Stored data

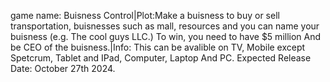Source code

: game name: Buisness Control|Plot:Make a buisness to buy or sell transportation, buisnesses such as mall, resources and you can name your buisness (e.g. The cool guys LLC.) To win, you need to have $5 million And be CEO of the buisness.|Info: This can be avalible on TV, Mobile except Spetcrum, Tablet and IPad, Computer, Laptop And PC. Expected Release Date: October 27th 2024.
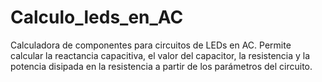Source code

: # Calculo_leds_en_AC
Calculadora de componentes para circuitos de LEDs en AC. Permite calcular la reactancia capacitiva, el valor del capacitor, la resistencia y la potencia disipada en la resistencia a partir de los parámetros del circuito.
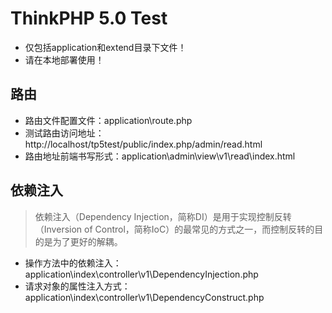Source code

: 
# ThinkPHP 5.0 Test

- 仅包括application和extend目录下文件！
- 请在本地部署使用！

## 路由
- 路由文件配置文件：application\route.php
- 测试路由访问地址：http://localhost/tp5test/public/index.php/admin/read.html
- 路由地址前端书写形式：application\admin\view\v1\read\index.html

## 依赖注入

> 依赖注入（Dependency Injection，简称DI）是用于实现控制反转（Inversion of Control，简称IoC）的最常见的方式之一，而控制反转的目的是为了更好的解耦。

- 操作方法中的依赖注入：application\index\controller\v1\DependencyInjection.php
- 请求对象的属性注入方式：application\index\controller\v1\DependencyConstruct.php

*TASK TO COMPLETE:*
Print all the entries exactly as they appear, without the pictures.

*OUTPUT OF THE TASK:*
Source code

: game name: Buisness Control|Plot:Make a buisness to buy or sell transportation, buisnesses such as mall, resources and you can name your buisness (e.g. The cool guys LLC.) To win, you need to have $5 million And be CEO of the buisness.|Info: This can be avalible on TV, Mobile except Spetcrum, Tablet and IPad, Computer, Laptop And PC. Expected Release Date: October 27th 2024.
Source code

: # Calculo_leds_en_AC
Calculadora de componentes para circuitos de LEDs en AC. Permite calcular la reactancia capacitiva, el valor del capacitor, la resistencia y la potencia disipada en la resistencia a partir de los parámetros del circuito.
Source code

: 
# ThinkPHP 5.0 Test

- 仅包括application和extend目录下文件！
- 请在本地部署使用！

## 路由
- 路由文件配置文件：application\route.php
- 测试路由访问地址：http://localhost/tp5test/public/index.php/admin/read.html
- 路由地址前端书写形式：application\admin\view\v1\read\index.html

## 依赖注入

> 依赖注入（Dependency Injection，简称DI）是用于实现控制反转（Inversion of Control，简称IoC）的最常见的方式之一，而控制反转的目的是为了更好的解耦。

- 操作方法中的依赖注入：application\index\controller\v1\DependencyInjection.php
- 请求对象的属性注入方式：application\index\controller\v1\DependencyConstruct.php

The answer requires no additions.